Me apresso em passos lentos

Longe de mim querer ser uma pobre coitada, uma desassossegada achando que é Fernando Pessoa, uma infeliz ou uma excluída. Se bem que, embora haja um grande paradoxo nisso, eu sempre fui excluída. Especialmente quando tentava me incluir. O que não combina com a pessoa que sai na rua e, magicamente, consegue uma supergentileza dos homens que brotam no meio do caminho, como inconvenientes pedras (que definitivamente não são as pedras epifânicas que Drummond poderia nos sugerir). São apenas pedras. Daquelas pequenas, aparentemente inofensivas, mas que entram por dentro das nossas sandálias e nos arrancam uma interjeição que mistura ódio e susto.

Hoje, mais do que ontem e do que antes de ontem (e do que todos os outros dias), me vi desenganada. E não por um médico que dá a entender que a pessoa vai morrer, sim, e que é pra você providenciar logo o enterro. Fui desenganada pela vida. (Soou mais trágico do que pensei que soaria). Me desenganei. (Mas se eu fosse Pessoa, “desenganei-me”). Como não sou gente, deixo do jeito que está.

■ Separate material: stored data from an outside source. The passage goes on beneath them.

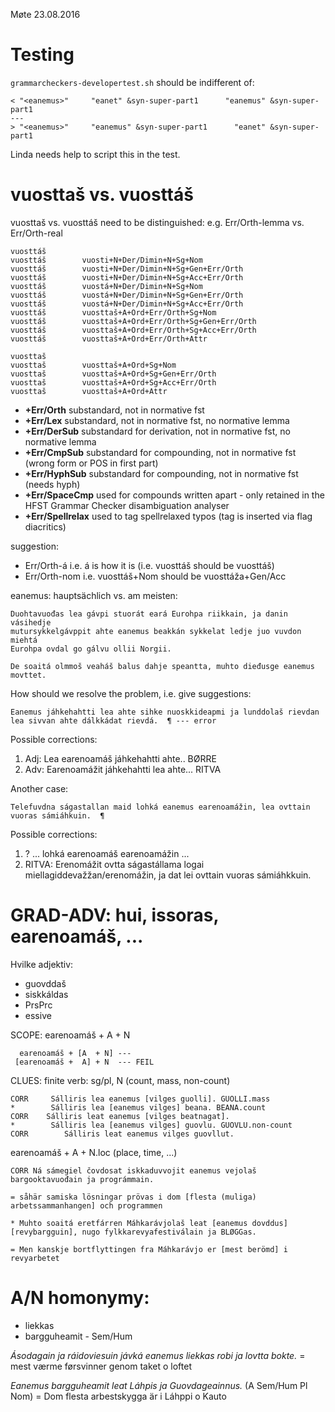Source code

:Møte 23.08.2016

# Testing

`grammarcheckers-developertest.sh` should be indifferent of:

```
< "<eanemus>"     "eanet" &syn-super-part1      "eanemus" &syn-super-part1  
---
> "<eanemus>"     "eanemus" &syn-super-part1      "eanet" &syn-super-part1
```

Linda needs help to script this in the test.

# vuosttaš vs. vuosttáš

vuosttaš vs. vuosttáš need to be distinguished:
e.g. Err/Orth-lemma vs. Err/Orth-real

```
vuosttáš
vuosttáš        vuosti+N+Der/Dimin+N+Sg+Nom
vuosttáš        vuosti+N+Der/Dimin+N+Sg+Gen+Err/Orth
vuosttáš        vuosti+N+Der/Dimin+N+Sg+Acc+Err/Orth
vuosttáš        vuostá+N+Der/Dimin+N+Sg+Nom
vuosttáš        vuostá+N+Der/Dimin+N+Sg+Gen+Err/Orth
vuosttáš        vuostá+N+Der/Dimin+N+Sg+Acc+Err/Orth
vuosttáš        vuosttaš+A+Ord+Err/Orth+Sg+Nom
vuosttáš        vuosttaš+A+Ord+Err/Orth+Sg+Gen+Err/Orth
vuosttáš        vuosttaš+A+Ord+Err/Orth+Sg+Acc+Err/Orth
vuosttáš        vuosttaš+A+Ord+Err/Orth+Attr

vuosttaš
vuosttaš        vuosttaš+A+Ord+Sg+Nom
vuosttaš        vuosttaš+A+Ord+Sg+Gen+Err/Orth
vuosttaš        vuosttaš+A+Ord+Sg+Acc+Err/Orth
vuosttaš        vuosttaš+A+Ord+Attr
```

* **+Err/Orth** substandard, not in normative fst
* **+Err/Lex** substandard, not in normative fst, no normative lemma
* **+Err/DerSub** substandard for derivation, not in normative fst, no normative lemma
* **+Err/CmpSub** substandard for compounding, not in normative fst (wrong form or POS in first part)
* **+Err/HyphSub** substandard for compounding, not in normative fst (needs hyph)
* **+Err/SpaceCmp** used for compounds written apart - only retained in the HFST Grammar Checker disambiguation analyser
* **+Err/Spellrelax** used to tag spellrelaxed typos (tag is inserted via flag diacritics)

suggestion:
* Err/Orth-á i.e. á is how it is (i.e. vuosttáš should be vuosttáš)
* Err/Orth-nom i.e. vuosttáš+Nom should be vuosttáža+Gen/Acc

eanemus:
hauptsächlich vs. am meisten:

```
Duohtavuođas lea gávpi stuorát eará Eurohpa riikkain, ja danin vásihedje
mutursykkelgávppit ahte eanemus beakkán sykkelat ledje juo vuvdon miehtá
Eurohpa ovdal go gálvu ollii Norgii. 

De soaitá olmmoš veaháš balus dahje speantta, muhto dieđusge eanemus movttet.
```

How should we resolve the problem, i.e. give suggestions:

```
Eanemus jáhkehahtti lea ahte sihke nuoskkideapmi ja lunddolaš rievdan lea sivvan ahte dálkkádat rievdá.  ¶ --- error
```

Possible corrections:
1. Adj: Lea earenoamáš jáhkehahtti ahte.. BØRRE
1. Adv: Earenoamážit jáhkehahtti lea ahte... RITVA

Another case:
```
Telefuvdna ságastallan maid lohká eanemus earenoamážin, lea ovttain vuoras sámiáhkuin.  ¶
```

Possible corrections:
1. ? ... lohká earenoamáš earenoamážin ...
1. RITVA: Erenomážit ovtta ságastállama logai miellagiddevažžan/erenomážin, ja dat lei ovttain vuoras sámiáhkkuin.

# GRAD-ADV: hui, issoras, earenoamáš, ...

Hvilke adjektiv:
* guovddaš
* siskkáldas
* PrsPrc
* essive

SCOPE: earenoamáš + A + N
```
  earenoamáš + [A  + N] --- 
 [earenoamáš +  A] + N  --- FEIL
```

CLUES: finite verb: sg/pl, N (count, mass, non-count)

```
CORR     Sálliris lea eanemus [vilges guolli]. GUOLLI.mass
*        Sálliris lea [eanemus vilges] beana. BEANA.count
CORR    Sálliris leat eanemus [vilges beatnagat].
*        Sálliris lea [eanemus vilges] guovlu. GUOVLU.non-count
CORR        Sálliris leat eanemus vilges guovllut. 
```

earenoamáš + A + N.loc (place, time, ...)

```
CORR Ná sámegiel čovdosat iskkaduvvojit eanemus vejolaš bargooktavuođain ja prográmmain.

= såhär samiska lösningar prövas i dom [flesta (muliga) arbetssammanhangen] och programmen

* Muhto soaitá eretfárren Máhkarávjolaš leat [eanemus dovddus] [revybargguin], nugo fylkkarevyafestiválain ja BLØGGas.

= Men kanskje bortflyttingen fra Máhkarávjo er [mest berömd] i revyarbetet
```

# A/N homonymy:

* liekkas
* bargguheamit - Sem/Hum

*Ásodagain ja ráidoviesuin jávká eanemus liekkas robi ja lovtta bokte.*
= mest værme førsvinner genom taket o loftet

*Eanemus bargguheamit leat Láhpis ja Guovdageainnus.* (A Sem/Hum Pl Nom)
= Dom flesta arbestskygga är i Láhppi o Kauto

Nem posso dizer que me desiludi, não posso ser realista, não posso ser lógica, não posso ser óbvia que querem me atirar de volta ao caos da positividade, à lama tóxica das frases de efeito. “O que é pra ser, será”. “Tudo no tempo de Deus”. “Você não está aqui por um acaso”. Quem disse? Às vezes a vida é um grande acaso mesmo e a gente fica querendo dar uma de esotérico e científico e matemático e racional e filosófico. E eu digo sim pra tudo isso, mas preciso também do direito à dúvida. E, por isso, prosseguirei. Às vezes, como diz meu primo de nove anos, nada é nada. E é isso. Como deve ser bom não pensar além só por alguns instantes. O nada é nada, ponto final. Mas nem o nada pode se dar o direito de querer ser nada. Que dirá eu, que estou pensando e portanto estou existindo, querer ser nada. Outra coisa paradoxal sobre mim é que, tirando tudo isso que escrevi até agora, eu quero ser tantas coisas que teria o mundo inteiro como células em mim que sobrevivem por osmose de sonhos. Difícil, minhas caras amigas, competir com a realidade. Eu posso até sonhar, mas tenho a mania de acordar todos os dias. Quase sempre ao voltar pra casa. É uma morte lenta. Geralmente as mortes em vida são assim mesmo. Lentas.